In 1872 Friedrich Engels’s The Housing Question indicated the societal relevance of workers’ housing provision, raising it to a prominent position in the apparatus of the capitalist mode of production. Eventually, in the interwar period, housing for workers had a key role in re-organising class relations and the city, and in shaping modernist architecture. With the reconstruction of Europe in the aftermath of World War II, housing gained momentum as a key factor to secure the social reproduction of labour. The ‘social project’ of welfare state politics identified housing as one of its main pillars and attracted the engagement and creativity of talented professionals in private offices and public housing departments. The postwar focus on housing triggered the emergence of theories on the architecture of dwelling as a social and spatial practice, which proliferated and occupied the main stage in venues such as the CIAM, UIA Congresses, Team 10 meetings, Delos Symposia and so on.

From the 1980s until the first decade of the twenty-first century there was a sharp decline in the visibility of housing and the architecture of dwelling as mainstream topics in architectural scholarship, media and education. Furthermore, with the exception of a few events (e.g. the Barcelona Olympics, the IBA Berlin, or the harbour conversions of Amsterdam and Hamburg), over these three decades, mass housing projects have seldom made it to the portfolio of notable practicing architects and were rarely included in architectural publications. However, since the global economic downturn of 2008, housing and the architecture of dwelling have gained again widespread notoriety. Scholarship on the entwined relationship between the current housing crisis and the hegemony of the neoliberal economic system and its associated corporate monopolies is now gaining momentum (Jack Self (2014), Reinhold Martin et al. (2015), Madden & Marcuse (2016)).
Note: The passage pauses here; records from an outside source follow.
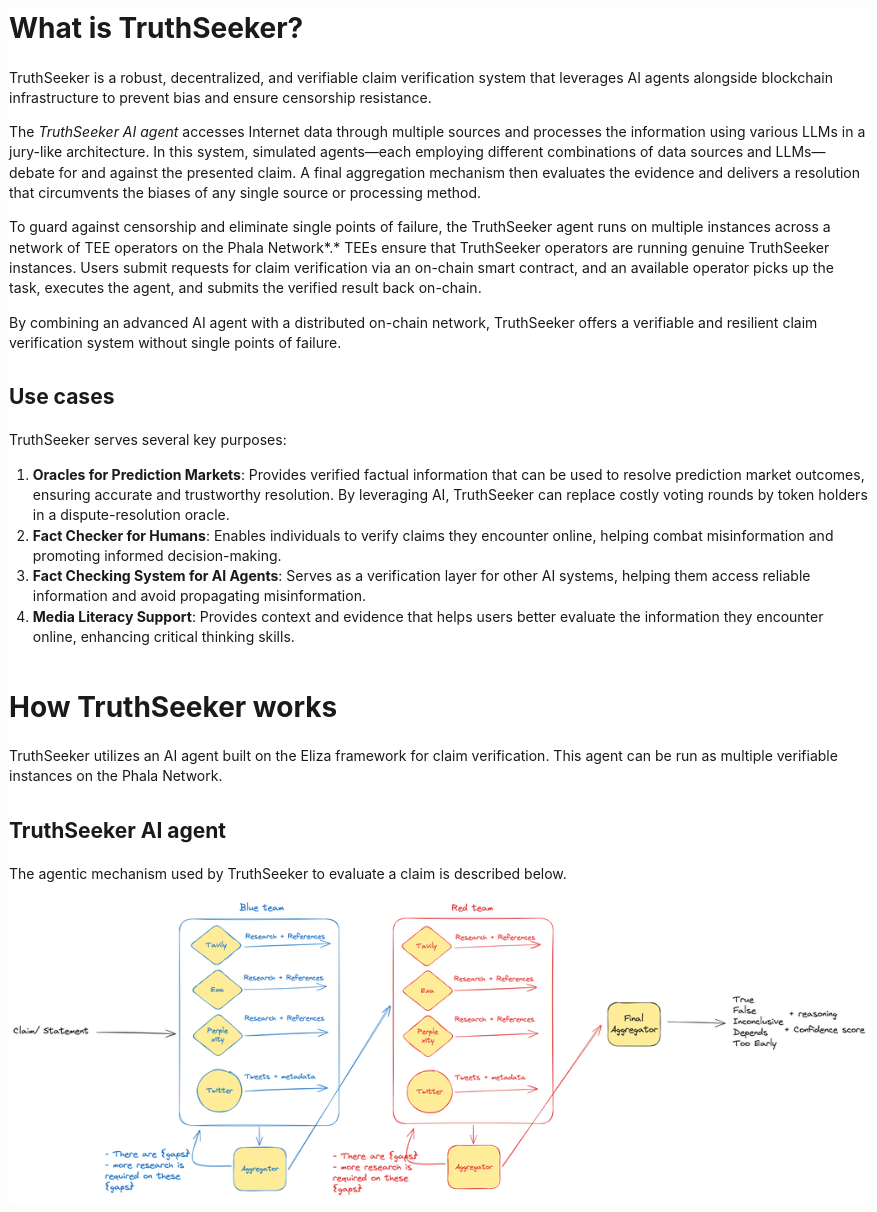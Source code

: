 # What is TruthSeeker?

TruthSeeker is a robust, decentralized, and verifiable claim verification system that leverages AI agents alongside blockchain infrastructure to prevent bias and ensure censorship resistance.

The *TruthSeeker AI agent* accesses Internet data through multiple sources and processes the information using various LLMs in a jury-like architecture. In this system, simulated agents—each employing different combinations of data sources and LLMs—debate for and against the presented claim. A final aggregation mechanism then evaluates the evidence and delivers a resolution that circumvents the biases of any single source or processing method.

To guard against censorship and eliminate single points of failure, the TruthSeeker agent runs on multiple instances across a network of TEE operators on the Phala Network*.* TEEs ensure that TruthSeeker operators are running genuine TruthSeeker instances. Users submit requests for claim verification via an on-chain smart contract, and an available operator picks up the task, executes the agent, and submits the verified result back on-chain. 

By combining an advanced AI agent with a distributed on-chain network, TruthSeeker offers a verifiable and resilient claim verification system without single points of failure.

## Use cases

TruthSeeker serves several key purposes:

1. **Oracles for Prediction Markets**: Provides verified factual information that can be used to resolve prediction market outcomes, ensuring accurate and trustworthy resolution. By leveraging AI, TruthSeeker can replace costly voting rounds by token holders in a dispute-resolution oracle.
2. **Fact Checker for Humans**: Enables individuals to verify claims they encounter online, helping combat misinformation and promoting informed decision-making.
3. **Fact Checking System for AI Agents**: Serves as a verification layer for other AI systems, helping them access reliable information and avoid propagating misinformation.
4. **Media Literacy Support**: Provides context and evidence that helps users better evaluate the information they encounter online, enhancing critical thinking skills.

# How TruthSeeker works

TruthSeeker utilizes an AI agent built on the Eliza framework for claim verification. This agent can be run as multiple verifiable instances on the Phala Network.

## TruthSeeker AI agent

The agentic mechanism used by TruthSeeker to evaluate a claim is described below.

![TruthSeeker AI claim verification mechanism](figures/TruthSeekerAI.png)
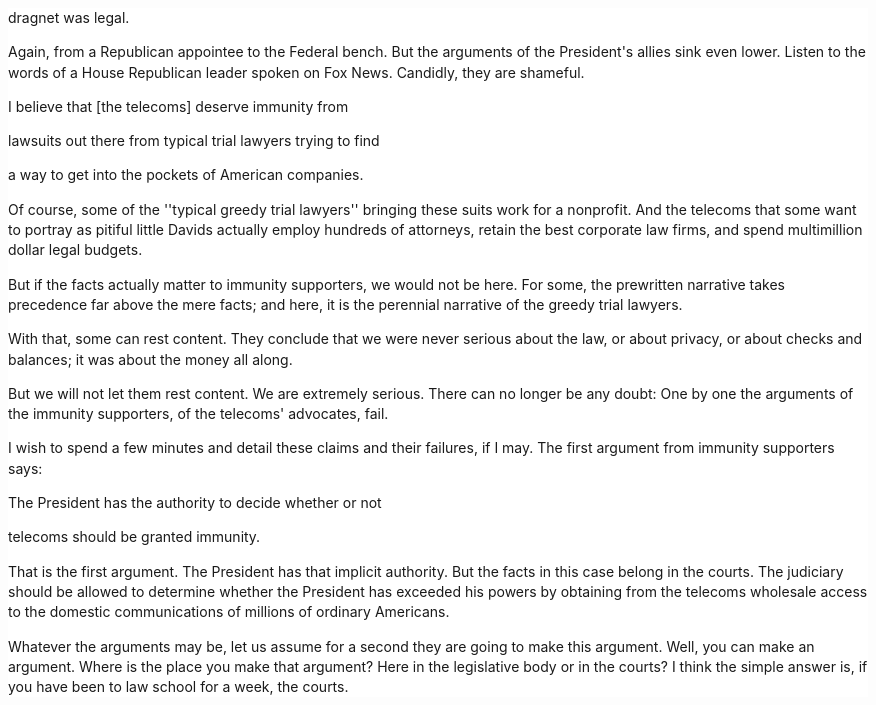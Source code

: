  dragnet was legal.


Again, from a Republican appointee to the Federal bench. But the 
arguments of the President's allies sink even lower. Listen to the 
words of a House Republican leader spoken on Fox News. Candidly, they 
are shameful.




 I believe that [the telecoms] deserve immunity from 


 lawsuits out there from typical trial lawyers trying to find 


 a way to get into the pockets of American companies.


Of course, some of the ''typical greedy trial lawyers'' bringing 
these suits work for a nonprofit. And the telecoms that some want to 
portray as pitiful little Davids actually employ hundreds of attorneys, 
retain the best corporate law firms, and spend multimillion dollar 
legal budgets.

But if the facts actually matter to immunity supporters, we would not 
be here. For some, the prewritten narrative takes precedence far above 
the mere facts; and here, it is the perennial narrative of the greedy 
trial lawyers.

With that, some can rest content. They conclude that we were never 
serious about the law, or about privacy, or about checks and balances; 
it was about the money all along.

But we will not let them rest content. We are extremely serious. 
There can no longer be any doubt: One by one the arguments of the 
immunity supporters, of the telecoms' advocates, fail.

I wish to spend a few minutes and detail these claims and their 
failures, if I may. The first argument from immunity supporters says:




 The President has the authority to decide whether or not 


 telecoms should be granted immunity.


That is the first argument. The President has that implicit 
authority. But the facts in this case belong in the courts. The 
judiciary should be allowed to determine whether the President has 
exceeded his powers by obtaining from the telecoms wholesale access to 
the domestic communications of millions of ordinary Americans.

Whatever the arguments may be, let us assume for a second they are 
going to make this argument. Well, you can make an argument. Where is 
the place you make that argument? Here in the legislative body or in 
the courts? I think the simple answer is, if you have been to law 
school for a week, the courts.
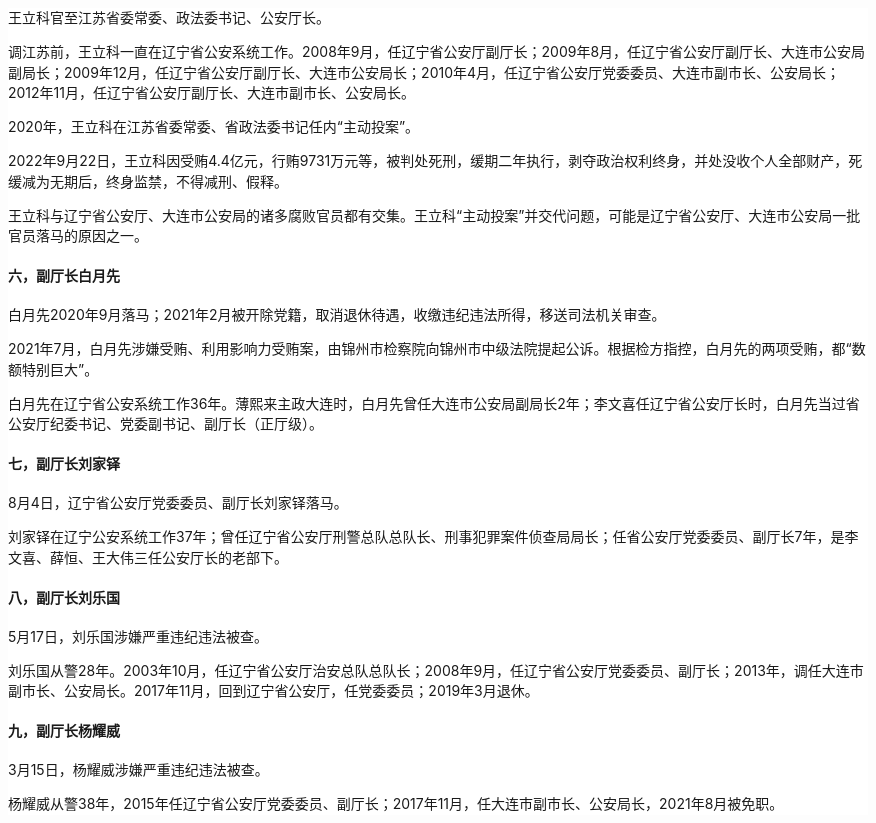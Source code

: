  </h4>
 <p style="font-weight: 400;">
  王立科官至江苏省委常委、政法委书记、公安厅长。
 </p>
 <p style="font-weight: 400;">
  调江苏前，王立科一直在辽宁省公安系统工作。2008年9月，任辽宁省公安厅副厅长；2009年8月，任辽宁省公安厅副厅长、大连市公安局副局长；2009年12月，任辽宁省公安厅副厅长、大连市公安局长；2010年4月，任辽宁省公安厅党委委员、大连市副市长、公安局长；2012年11月，任辽宁省公安厅副厅长、大连市副市长、公安局长。
 </p>
 <p style="font-weight: 400;">
  2020年，王立科在江苏省委常委、省政法委书记任内“主动投案”。
 </p>
 <p style="font-weight: 400;">
  2022年9月22日，王立科因受贿4.4亿元，行贿9731万元等，被判处死刑，缓期二年执行，剥夺政治权利终身，并处没收个人全部财产，死缓减为无期后，终身监禁，不得减刑、假释。
 </p>
 <p style="font-weight: 400;">
  王立科与辽宁省公安厅、大连市公安局的诸多腐败官员都有交集。王立科“主动投案”并交代问题，可能是辽宁省公安厅、大连市公安局一批官员落马的原因之一。
 </p>
 <h4 style="font-weight: 400;">
  <strong>
   六，副厅长白月先
  </strong>
 </h4>
 <p style="font-weight: 400;">
  白月先2020年9月落马；2021年2月被开除党籍，取消退休待遇，收缴违纪违法所得，移送司法机关审查。
 </p>
 <p style="font-weight: 400;">
  2021年7月，白月先涉嫌受贿、利用影响力受贿案，由锦州市检察院向锦州市中级法院提起公诉。根据检方指控，白月先的两项受贿，都“数额特别巨大”。
 </p>
 <p style="font-weight: 400;">
  白月先在辽宁省公安系统工作36年。薄熙来主政大连时，白月先曾任大连市公安局副局长2年；李文喜任辽宁省公安厅长时，白月先当过省公安厅纪委书记、党委副书记、副厅长（正厅级）。
 </p>
 <h4 style="font-weight: 400;">
  <strong>
   七，副厅长刘家铎
  </strong>
 </h4>
 <p style="font-weight: 400;">
  8月4日，辽宁省公安厅党委委员、副厅长刘家铎落马。
 </p>
 <p style="font-weight: 400;">
  刘家铎在辽宁公安系统工作37年；曾任辽宁省公安厅刑警总队总队长、刑事犯罪案件侦查局局长；任省公安厅党委委员、副厅长7年，是李文喜、薛恒、王大伟三任公安厅长的老部下。
 </p>
 <h4 style="font-weight: 400;">
  <strong>
   八，副厅长刘乐国
  </strong>
 </h4>
 <p style="font-weight: 400;">
  5月17日，刘乐国涉嫌严重违纪违法被查。
 </p>
 <p style="font-weight: 400;">
  刘乐国从警28年。2003年10月，任辽宁省公安厅治安总队总队长；2008年9月，任辽宁省公安厅党委委员、副厅长；2013年，调任大连市副市长、公安局长。2017年11月，回到辽宁省公安厅，任党委委员；2019年3月退休。
 </p>
 <h4 style="font-weight: 400;">
  <strong>
   九，副厅长杨耀威
  </strong>
 </h4>
 <p style="font-weight: 400;">
  3月15日，杨耀威涉嫌严重违纪违法被查。
 </p>
 <p style="font-weight: 400;">
  杨耀威从警38年，2015年任辽宁省公安厅党委委员、副厅长；2017年11月，任大连市副市长、公安局长，2021年8月被免职。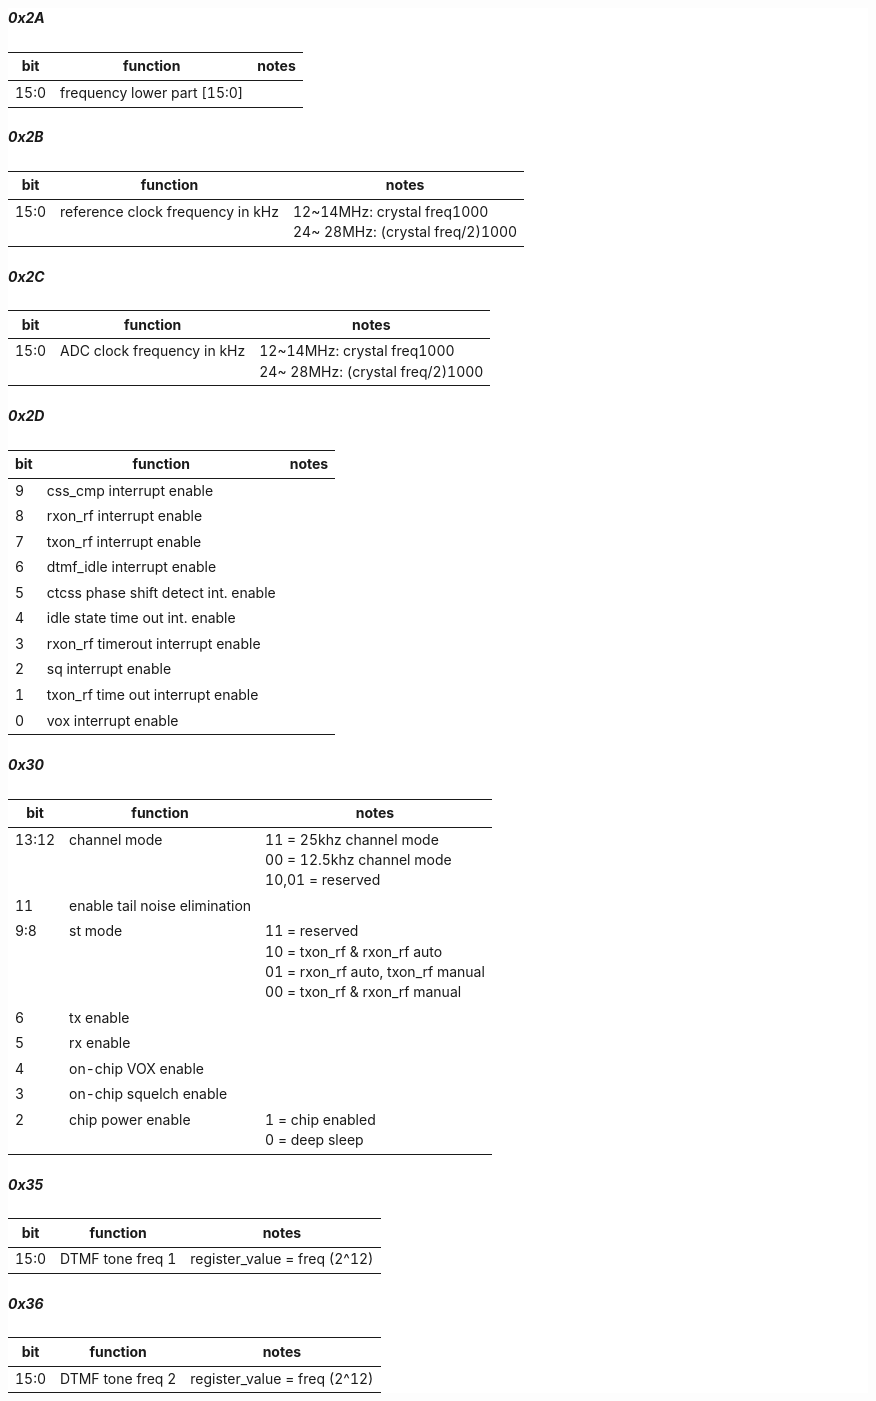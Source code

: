 ##### 0x2A
 bit | function                          |            notes
 --- |   ---                             |   --- 
15:0 |  frequency lower part [15:0]      |

##### 0x2B
 bit | function                          |            notes
 --- |   ---                             |   --- 
15:0 |  reference clock frequency in kHz | 12\~14MHz: crystal freq1000 <br> 24\~ 28MHz: (crystal freq/2)1000

##### 0x2C
 bit | function                          |            notes
 --- |   ---                             |  --- 
15:0 |  ADC clock frequency in kHz       | 12\~14MHz: crystal freq1000 <br> 24\~ 28MHz: (crystal freq/2)1000

##### 0x2D
 bit | function                             |            notes
 --- |   ---                                |   --- 
  9  | css_cmp interrupt enable             |
  8  | rxon_rf interrupt enable             |
  7  | txon_rf interrupt enable             |
  6  | dtmf_idle interrupt enable           |
  5  | ctcss phase shift detect int. enable |
  4  | idle state time out int. enable      |
  3  | rxon_rf timerout interrupt enable    |
  2  | sq interrupt enable                  |
  1  | txon_rf time out interrupt enable    |
  0  | vox interrupt enable                 |

##### 0x30
 bit  | function                          |            notes
 ---  |   ---                             |   --- 
13:12 |  channel mode                     | 11 = 25khz channel mode <br> 00 = 12.5khz channel mode <br> 10,01 = reserved
  11  |  enable tail noise elimination    |
 9:8  |  st mode                          | 11 = reserved<br> 10 = txon_rf & rxon_rf auto<br> 01 = rxon_rf auto, txon_rf manual<br> 00 = txon_rf & rxon_rf manual
  6   |  tx enable                        |
  5   |  rx enable                        |
  4   |  on-chip VOX enable               |
  3   |  on-chip squelch enable           |
  2   |  chip power enable                | 1 = chip enabled <br> 0 = deep sleep

##### 0x35
 bit  | function                          |            notes
 ---  |   ---                             |   --- 
15:0  |  DTMF tone freq 1                 | register_value = freq  (2^12)

##### 0x36
 bit  | function                          |            notes
 ---  |   ---                             |   --- 
15:0  |  DTMF tone freq 2                 | register_value = freq  (2^12)
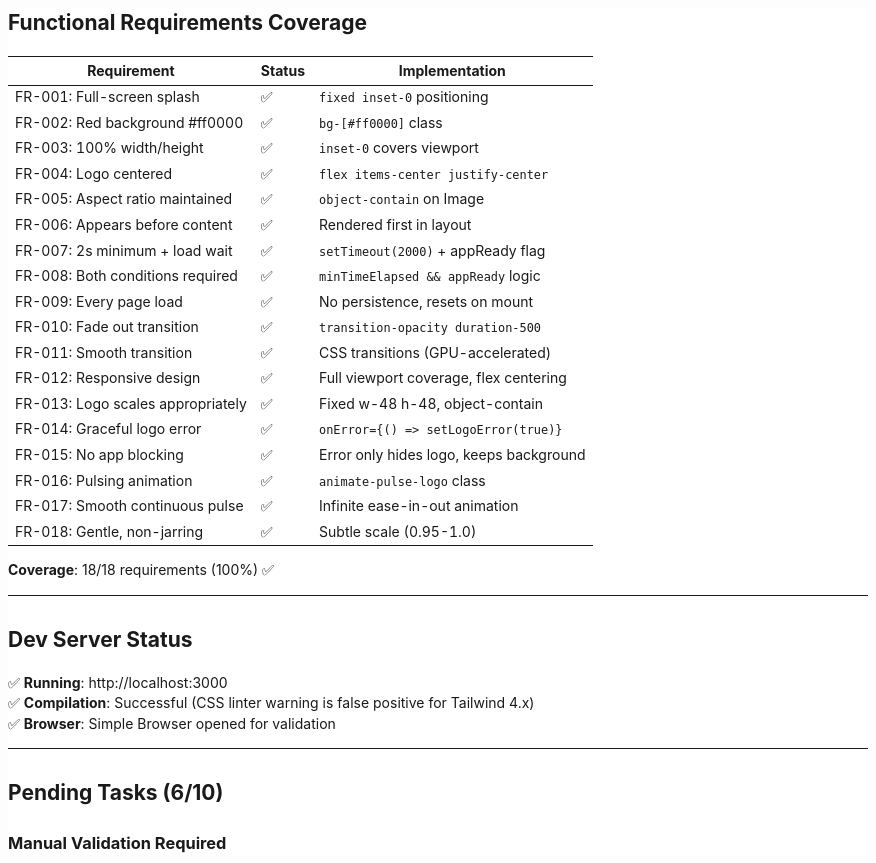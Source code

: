## Functional Requirements Coverage

| Requirement | Status | Implementation |
|-------------|--------|----------------|
| FR-001: Full-screen splash | ✅ | `fixed inset-0` positioning |
| FR-002: Red background #ff0000 | ✅ | `bg-[#ff0000]` class |
| FR-003: 100% width/height | ✅ | `inset-0` covers viewport |
| FR-004: Logo centered | ✅ | `flex items-center justify-center` |
| FR-005: Aspect ratio maintained | ✅ | `object-contain` on Image |
| FR-006: Appears before content | ✅ | Rendered first in layout |
| FR-007: 2s minimum + load wait | ✅ | `setTimeout(2000)` + appReady flag |
| FR-008: Both conditions required | ✅ | `minTimeElapsed && appReady` logic |
| FR-009: Every page load | ✅ | No persistence, resets on mount |
| FR-010: Fade out transition | ✅ | `transition-opacity duration-500` |
| FR-011: Smooth transition | ✅ | CSS transitions (GPU-accelerated) |
| FR-012: Responsive design | ✅ | Full viewport coverage, flex centering |
| FR-013: Logo scales appropriately | ✅ | Fixed w-48 h-48, object-contain |
| FR-014: Graceful logo error | ✅ | `onError={() => setLogoError(true)}` |
| FR-015: No app blocking | ✅ | Error only hides logo, keeps background |
| FR-016: Pulsing animation | ✅ | `animate-pulse-logo` class |
| FR-017: Smooth continuous pulse | ✅ | Infinite ease-in-out animation |
| FR-018: Gentle, non-jarring | ✅ | Subtle scale (0.95-1.0) |

**Coverage**: 18/18 requirements (100%) ✅

---

## Dev Server Status

✅ **Running**: http://localhost:3000  
✅ **Compilation**: Successful (CSS linter warning is false positive for Tailwind 4.x)  
✅ **Browser**: Simple Browser opened for validation

---

## Pending Tasks (6/10)

### Manual Validation Required
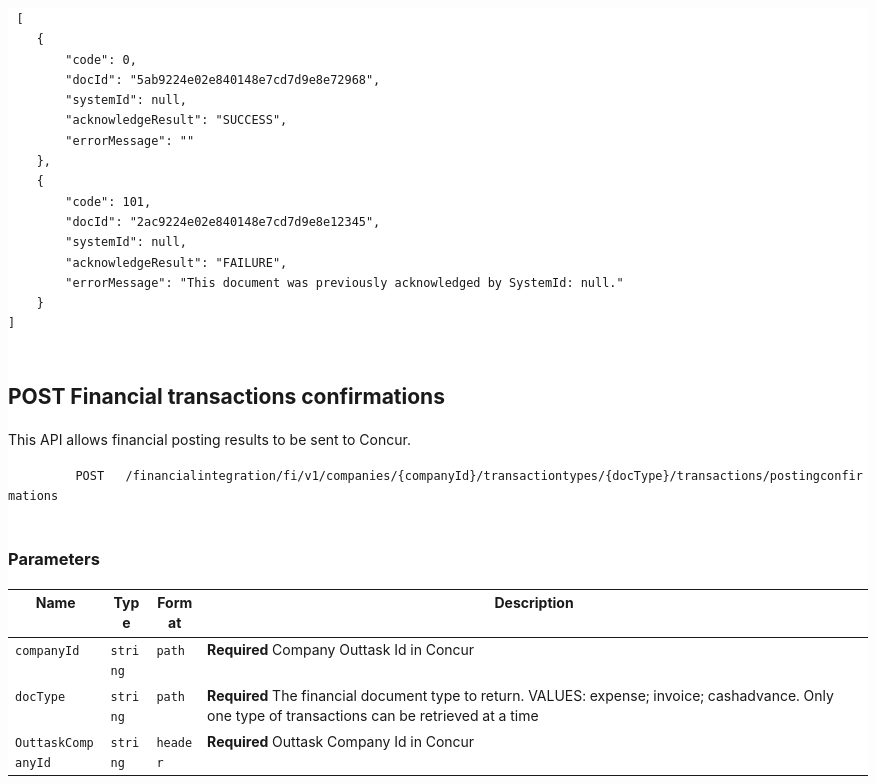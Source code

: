 <div class="language-json highlighter-rouge">
	<pre class="highlight">
 <code>[
    {
        "code": 0,
        "docId": "5ab9224e02e840148e7cd7d9e8e72968",
        "systemId": null,
        "acknowledgeResult": "SUCCESS",
        "errorMessage": ""
    },
    {
        "code": 101,
        "docId": "2ac9224e02e840148e7cd7d9e8e12345",
        "systemId": null,
        "acknowledgeResult": "FAILURE",
        "errorMessage": "This document was previously acknowledged by SystemId: null."
    }
]</code>
	</pre>
</div>


<h2>
	<a name="postConfirmations"></a>
	POST Financial transactions confirmations
</h2>
<p>This API allows financial posting results to be sent to Concur.</p>
<div class="highlighter-rouge">
	<pre class="highlight">
    	<code>POST   /financialintegration/fi/v1/companies/{companyId}/transactiontypes/{docType}/transactions/postingconfirmations </code>
	</pre>
</div>
<h3> Parameters </h3>
<table>
	<thead>
    	<tr>
        	<th>Name</th>
            <th>Type</th>
            <th>Format</th>
            <th>Description</th>
        </tr>
    </thead>
    <tbody>
    	<tr>
        	<td><code class="highlighter-rouge">companyId</code></td>
            <td><code class="highlighter-rouge">string</code></td>
            <td><code class="highlighter-rouge">path</code></td>
            <td><strong>Required </strong>Company Outtask Id in Concur</td>
    	</tr>
        <tr>
        	<td><code class="highlighter-rouge">docType</code></td>
            <td><code class="highlighter-rouge">string</code></td>
            <td><code class="highlighter-rouge">path</code></td>
            <td><strong>Required </strong> The financial document type to return. VALUES: expense; invoice; cashadvance. Only one type of transactions can be retrieved at a time</td>
    	</tr>
        <tr>
        	<td><code class="highlighter-rouge">OuttaskCompanyId</code></td>
            <td><code class="highlighter-rouge">string</code></td>
            <td><code class="highlighter-rouge">header</code></td>
            <td><strong>Required </strong> Outtask Company Id in Concur</td>
    	</tr>
        <tr>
Neoliberal governance transferred the responsibility for affordable housing provision to the markets. The collusion of government (de-) regulation, market ideology, and the architectural desertion of housing theory stalled the production of innovations in the architecture of dwelling and prompted a crisis in the mechanisms producing and distributing housing solutions for different publics. We are now facing a threat to the creation of safe, resilient and inclusive cities and human settlements, one of the goals of the United Nations’ New Urban Agenda. Now, to mitigate the growing social unrest created by the current housing crisis, supra-national organisations (e.g. NGOs, the UN, the World Bank) as well as national and regional governments face a paradox: the survival of neoliberalism depends in part on intensifying the intervention of the state in affordable housing provision.

In Footprint 24 we want to discuss the implications of the neoliberal housing paradox for the discipline of architecture. Re-theorising the architecture of dwelling is urgent to critically assess past and current experiences and provide insights to engage with future challenges. Can this be an opportunity to reiterate the social relevance of housing and thus attract the best planners, urban designers and architects to contribute innovative solutions to accommodate the ‘great number’? Which possibilities are there to engage the architecture discipline in the housing question once more? Which critical approaches to the housing issue after the neoliberal turn can be used to re-conceptualise the architecture of dwelling in a post-neoliberal period? This issue of Footprint aims at examining how the housing policies that unfolded since the 1980s have contributed to re-theorise the architecture of dwelling as a social and spatial practice.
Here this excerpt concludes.